無骨な と言うより、様々な物を守って来たのだと暗に語る皮膚の固い手が、オレに触れる時は特にそろりと動くのを知っている。
「もう一人産めばいい」
さらりと出た提案はあまりにも簡潔すぎて、逆にオレの中に飲み込むには時間がかかりすぎた。
そうか、ヒロに兄弟か……なんてことをひとしきり考えてから、クラドの言葉の裏にある意味に思い至って体が飛び跳ねる。
硬いクラドの腿はオレが跳ねた位じゃびくともしなかったけれど、オレの考えがやっと真意に辿り着いたことに気づいたのか、喉の奥で笑うようなくつくつとした音がクラドの方から聞こえた。
「今度は逃げてくれるなよ?ここで俺の子が育つ楽しみをはるひと分かち合いたい」
そう言うと腕にぎゅっと力が籠って、オレの臍の辺りを大きな手が撫でる。
「や……その、 」
すり と頬ずりされながら腹を擦られると、その奥がジリジリと火にあぶられたかのように焦れる感覚がして、慌ててその腕から逃げるように身を捩った。
「あのっそれはっ……ヒロがもう少し大きくなってから」
顔に血が集まって赤くなってしまっているのが分かって……小さく体を縮めて、クラドの視線から逃げるように俯く。
小さく零れ続けている笑い声で揶揄っているだけだってわかってはいるけれど、その揶揄いの中に含まれる行為に平然と応えられるほどそう言った揶揄いには慣れていなかった。

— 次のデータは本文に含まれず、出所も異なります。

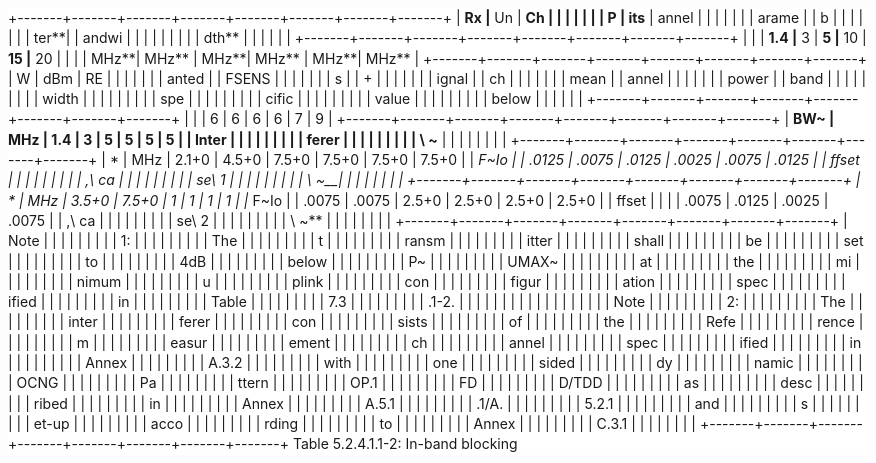 +-------+-------+-------+-------+-------+-------+-------+-------+ | **Rx |** Un | **Ch | | | | | | | P | its** | annel | | | | | | | arame | | b | | | | | | | ter**| | andwi | | | | | | | | | dth** | | | | | | +-------+-------+-------+-------+-------+-------+-------+-------+ | | | **1.4 |** 3 | **5 |** 10 | **15 |** 20 | | | | MHz**| MHz** | MHz**| MHz** | MHz**| MHz** | +-------+-------+-------+-------+-------+-------+-------+-------+ | W | dBm | RE | | | | | | | anted | | FSENS | | | | | | | s | | + | | | | | | | ignal | | ch | | | | | | | mean | | annel | | | | | | | power | | band | | | | | | | | | width | | | | | | | | | spe | | | | | | | | | cific | | | | | | | | | value | | | | | | | | | below | | | | | | +-------+-------+-------+-------+-------+-------+-------+-------+ | | | 6 | 6 | 6 | 6 | 7 | 9 | +-------+-------+-------+-------+-------+-------+-------+-------+ | **BW~ | MHz | 1.4 | 3 | 5 | 5 | 5 | 5 | | Inter | | | | | | | | | ferer | | | | | | | | | \ ~** | | | | | | | | +-------+-------+-------+-------+-------+-------+-------+-------+ | * | MHz | 2.1+0 | 4.5+0 | 7.5+0 | 7.5+0 | 7.5+0 | 7.5+0 | | _F~Io | | .0125 | .0075 | .0125 | .0025 | .0075 | .0125 | | ffset | | | | | | | | | ,\ ca | | | | | | | | | se\ 1 | | | | | | | | | \ ~__| | | | | | | | +-------+-------+-------+-------+-------+-------+-------+-------+ | * | MHz | 3.5+0 | 7.5+0 | 1 | 1 | 1 | 1 | |_ F~Io | | .0075 | .0075 | 2.5+0 | 2.5+0 | 2.5+0 | 2.5+0 | | ffset | | | | .0075 | .0125 | .0025 | .0075 | | ,\ ca | | | | | | | | | se\ 2 | | | | | | | | | \ ~** | | | | | | | | +-------+-------+-------+-------+-------+-------+-------+-------+ | Note | | | | | | | | | 1: | | | | | | | | | The | | | | | | | | | t | | | | | | | | | ransm | | | | | | | | | itter | | | | | | | | | shall | | | | | | | | | be | | | | | | | | | set | | | | | | | | | to | | | | | | | | | 4dB | | | | | | | | | below | | | | | | | | | P~ | | | | | | | | | UMAX~ | | | | | | | | | at | | | | | | | | | the | | | | | | | | | mi | | | | | | | | | nimum | | | | | | | | | u | | | | | | | | | plink | | | | | | | | | con | | | | | | | | | figur | | | | | | | | | ation | | | | | | | | | spec | | | | | | | | | ified | | | | | | | | | in | | | | | | | | | Table | | | | | | | | | 7.3 | | | | | | | | | .1-2. | | | | | | | | | | | | | | | | | | Note | | | | | | | | | 2: | | | | | | | | | The | | | | | | | | | inter | | | | | | | | | ferer | | | | | | | | | con | | | | | | | | | sists | | | | | | | | | of | | | | | | | | | the | | | | | | | | | Refe | | | | | | | | | rence | | | | | | | | | m | | | | | | | | | easur | | | | | | | | | ement | | | | | | | | | ch | | | | | | | | | annel | | | | | | | | | spec | | | | | | | | | ified | | | | | | | | | in | | | | | | | | | Annex | | | | | | | | | A.3.2 | | | | | | | | | with | | | | | | | | | one | | | | | | | | | sided | | | | | | | | | dy | | | | | | | | | namic | | | | | | | | | OCNG | | | | | | | | | Pa | | | | | | | | | ttern | | | | | | | | | OP.1 | | | | | | | | | FD | | | | | | | | | D/TDD | | | | | | | | | as | | | | | | | | | desc | | | | | | | | | ribed | | | | | | | | | in | | | | | | | | | Annex | | | | | | | | | A.5.1 | | | | | | | | | .1/A. | | | | | | | | | 5.2.1 | | | | | | | | | and | | | | | | | | | s | | | | | | | | | et-up | | | | | | | | | acco | | | | | | | | | rding | | | | | | | | | to | | | | | | | | | Annex | | | | | | | | | C.3.1 | | | | | | | | +-------+-------+-------+-------+-------+-------+-------+-------+
Table 5.2.4.1.1-2: In-band blocking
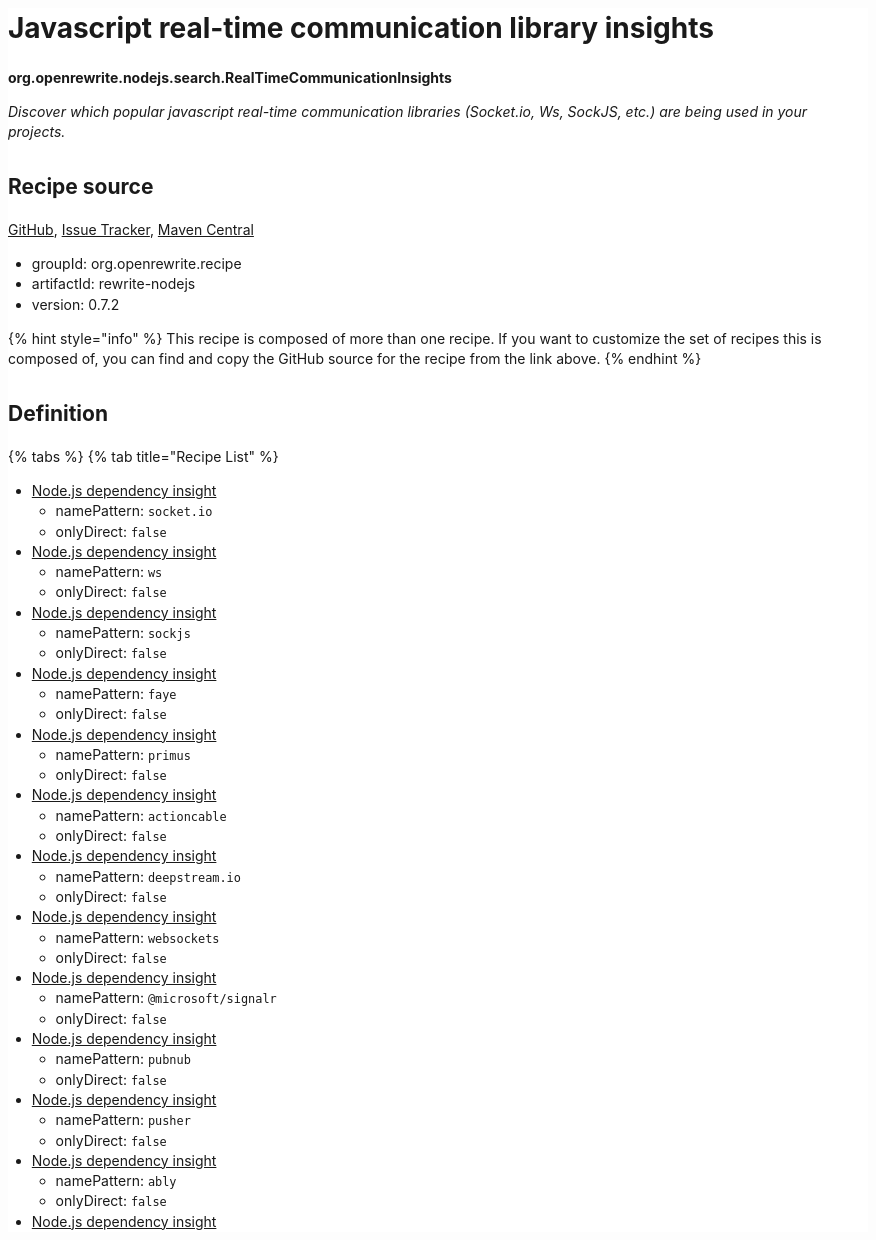 # Javascript real-time communication library insights

**org.openrewrite.nodejs.search.RealTimeCommunicationInsights**

_Discover which popular javascript real-time communication libraries (Socket.io, Ws, SockJS, etc.) are being used in your projects._

## Recipe source

[GitHub](https://github.com/openrewrite/rewrite-nodejs/blob/main/src/main/resources/META-INF/rewrite/insights.yml), [Issue Tracker](https://github.com/openrewrite/rewrite-nodejs/issues), [Maven Central](https://central.sonatype.com/artifact/org.openrewrite.recipe/rewrite-nodejs/0.7.2/jar)

* groupId: org.openrewrite.recipe
* artifactId: rewrite-nodejs
* version: 0.7.2

{% hint style="info" %}
This recipe is composed of more than one recipe. If you want to customize the set of recipes this is composed of, you can find and copy the GitHub source for the recipe from the link above.
{% endhint %}

## Definition

{% tabs %}
{% tab title="Recipe List" %}
* [Node.js dependency insight](../../nodejs/search/dependencyinsight.md)
  * namePattern: `socket.io`
  * onlyDirect: `false`
* [Node.js dependency insight](../../nodejs/search/dependencyinsight.md)
  * namePattern: `ws`
  * onlyDirect: `false`
* [Node.js dependency insight](../../nodejs/search/dependencyinsight.md)
  * namePattern: `sockjs`
  * onlyDirect: `false`
* [Node.js dependency insight](../../nodejs/search/dependencyinsight.md)
  * namePattern: `faye`
  * onlyDirect: `false`
* [Node.js dependency insight](../../nodejs/search/dependencyinsight.md)
  * namePattern: `primus`
  * onlyDirect: `false`
* [Node.js dependency insight](../../nodejs/search/dependencyinsight.md)
  * namePattern: `actioncable`
  * onlyDirect: `false`
* [Node.js dependency insight](../../nodejs/search/dependencyinsight.md)
  * namePattern: `deepstream.io`
  * onlyDirect: `false`
* [Node.js dependency insight](../../nodejs/search/dependencyinsight.md)
  * namePattern: `websockets`
  * onlyDirect: `false`
* [Node.js dependency insight](../../nodejs/search/dependencyinsight.md)
  * namePattern: `@microsoft/signalr`
  * onlyDirect: `false`
* [Node.js dependency insight](../../nodejs/search/dependencyinsight.md)
  * namePattern: `pubnub`
  * onlyDirect: `false`
* [Node.js dependency insight](../../nodejs/search/dependencyinsight.md)
  * namePattern: `pusher`
  * onlyDirect: `false`
* [Node.js dependency insight](../../nodejs/search/dependencyinsight.md)
  * namePattern: `ably`
  * onlyDirect: `false`
* [Node.js dependency insight](../../nodejs/search/dependencyinsight.md)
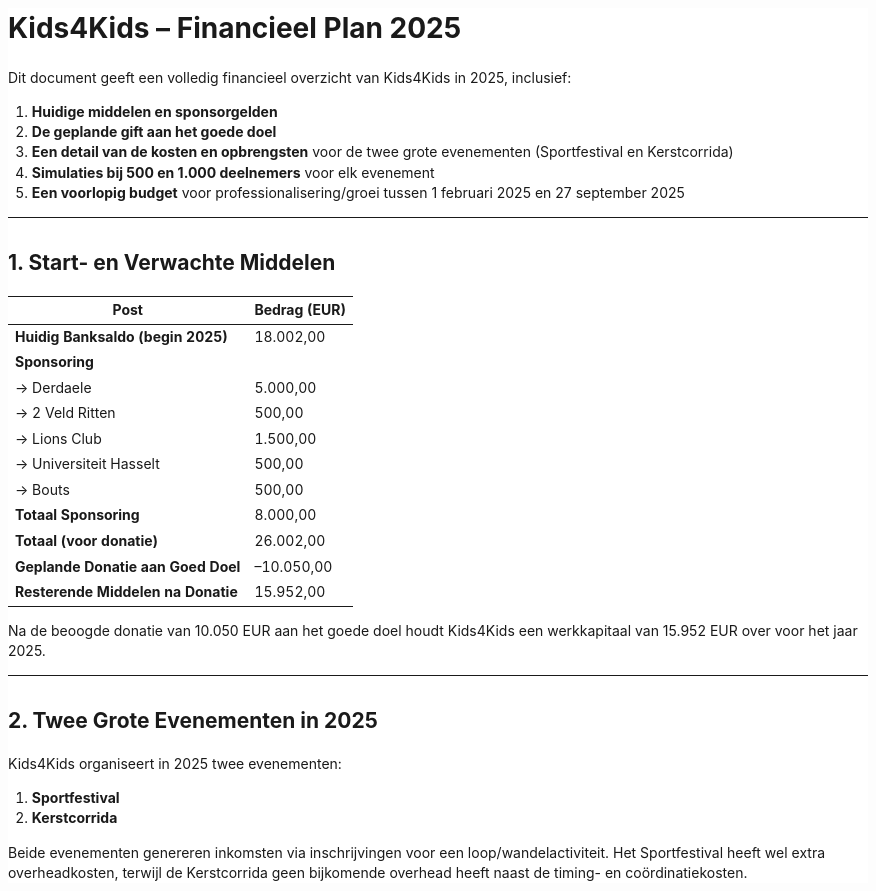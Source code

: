 # Kids4Kids – Financieel Plan 2025

Dit document geeft een volledig financieel overzicht van Kids4Kids in 2025, inclusief:

1. **Huidige middelen en sponsorgelden**  
2. **De geplande gift aan het goede doel**  
3. **Een detail van de kosten en opbrengsten** voor de twee grote evenementen (Sportfestival en Kerstcorrida)  
4. **Simulaties bij 500 en 1.000 deelnemers** voor elk evenement  
5. **Een voorlopig budget** voor professionalisering/groei tussen 1 februari 2025 en 27 september 2025  

---

## 1. Start- en Verwachte Middelen

| **Post**                            | **Bedrag (EUR)** |
|-------------------------------------|------------------|
| **Huidig Banksaldo (begin 2025)**   | 18.002,00        |
| **Sponsoring**                      |                  |
| → Derdaele                          | 5.000,00         |
| → 2 Veld Ritten                     | 500,00           |
| → Lions Club                        | 1.500,00         |
| → Universiteit Hasselt              | 500,00           |
| → Bouts                             | 500,00           |
| **Totaal Sponsoring**               | 8.000,00         |
| **Totaal (voor donatie)**           | 26.002,00        |
| **Geplande Donatie aan Goed Doel**  | –10.050,00       |
| **Resterende Middelen na Donatie**  | 15.952,00        |

Na de beoogde donatie van 10.050 EUR aan het goede doel houdt Kids4Kids een werkkapitaal van 15.952 EUR over voor het jaar 2025.

---

## 2. Twee Grote Evenementen in 2025

Kids4Kids organiseert in 2025 twee evenementen:

1. **Sportfestival**  
2. **Kerstcorrida**  

Beide evenementen genereren inkomsten via inschrijvingen voor een loop/wandelactiviteit. Het Sportfestival heeft wel extra overheadkosten, terwijl de Kerstcorrida geen bijkomende overhead heeft naast de timing- en coördinatiekosten.
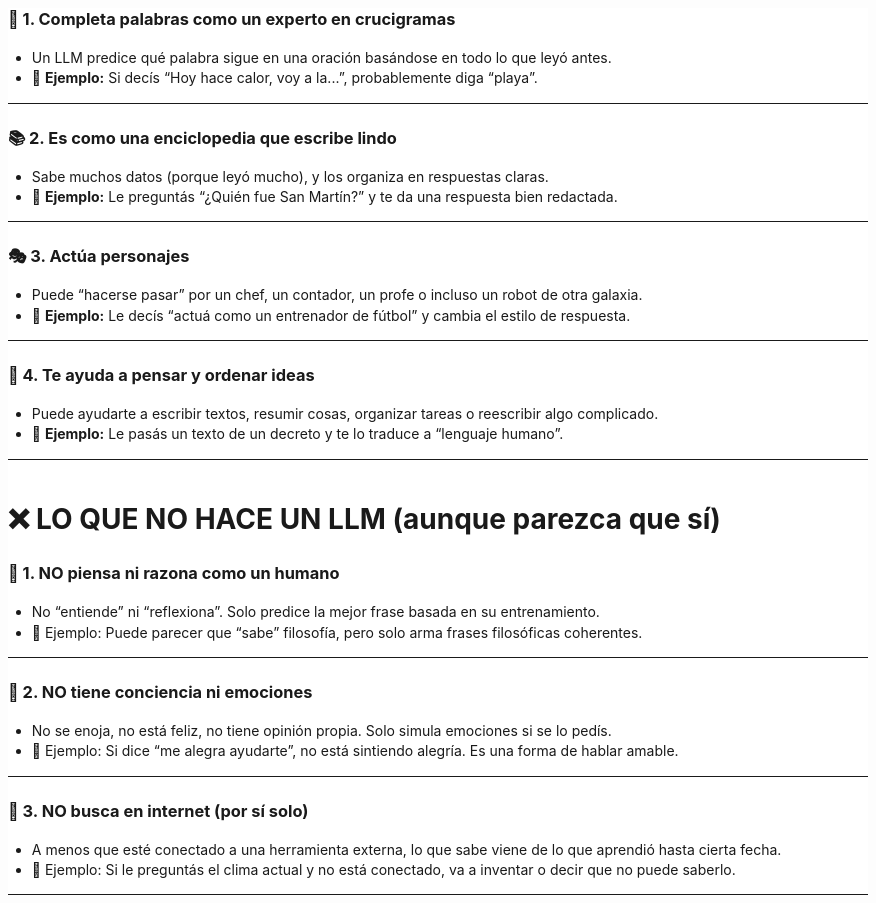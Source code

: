 ### 🧠 1. **Completa palabras como un experto en crucigramas**

*   Un LLM predice qué palabra sigue en una oración basándose en todo lo que leyó antes.
*   📌 **Ejemplo:** Si decís “Hoy hace calor, voy a la...”, probablemente diga “playa”.

* * *

### 📚 2. **Es como una enciclopedia que escribe lindo**

*   Sabe muchos datos (porque leyó mucho), y los organiza en respuestas claras.
*   📌 **Ejemplo:** Le preguntás “¿Quién fue San Martín?” y te da una respuesta bien redactada.

* * *

### 🎭 3. **Actúa personajes**

*   Puede “hacerse pasar” por un chef, un contador, un profe o incluso un robot de otra galaxia.
*   📌 **Ejemplo:** Le decís “actuá como un entrenador de fútbol” y cambia el estilo de respuesta.

* * *

### 🧩 4. **Te ayuda a pensar y ordenar ideas**

*   Puede ayudarte a escribir textos, resumir cosas, organizar tareas o reescribir algo complicado.
*   📌 **Ejemplo:** Le pasás un texto de un decreto y te lo traduce a “lenguaje humano”.

* * *

# ❌ **LO QUE NO HACE UN LLM (aunque parezca que sí)**

### 🚫 1. **NO piensa ni razona como un humano**

*   No “entiende” ni “reflexiona”. Solo predice la mejor frase basada en su entrenamiento.
*   📌 Ejemplo: Puede parecer que “sabe” filosofía, pero solo arma frases filosóficas coherentes.

* * *

### 🚫 2. **NO tiene conciencia ni emociones**

*   No se enoja, no está feliz, no tiene opinión propia. Solo simula emociones si se lo pedís.
*   📌 Ejemplo: Si dice “me alegra ayudarte”, no está sintiendo alegría. Es una forma de hablar amable.

* * *

### 🚫 3. **NO busca en internet (por sí solo)**

*   A menos que esté conectado a una herramienta externa, lo que sabe viene de lo que aprendió hasta cierta fecha.
*   📌 Ejemplo: Si le preguntás el clima actual y no está conectado, va a inventar o decir que no puede saberlo.

* * *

ちょいちょいと促すような指に促されて顔を向けると、赤くなっている自覚のある頬にちゅっと微かに口づけてくる。
「本当に?」
「ほ、本当です」
「さっきから、いい匂いがしているが?」
心の機微まで分かると言う匂いがオレにはわからないせいか、クラドがどの匂いを嗅ぎ取ってそう言ったのかは知らないけれど、心当たりがあるせいか反射的に厚い胸板を押した。
ここが王城だったとしたら、このまま……とあさましいことを考えなくもないけれど、今いるこの場所は自分達の普段生活する場ではなく。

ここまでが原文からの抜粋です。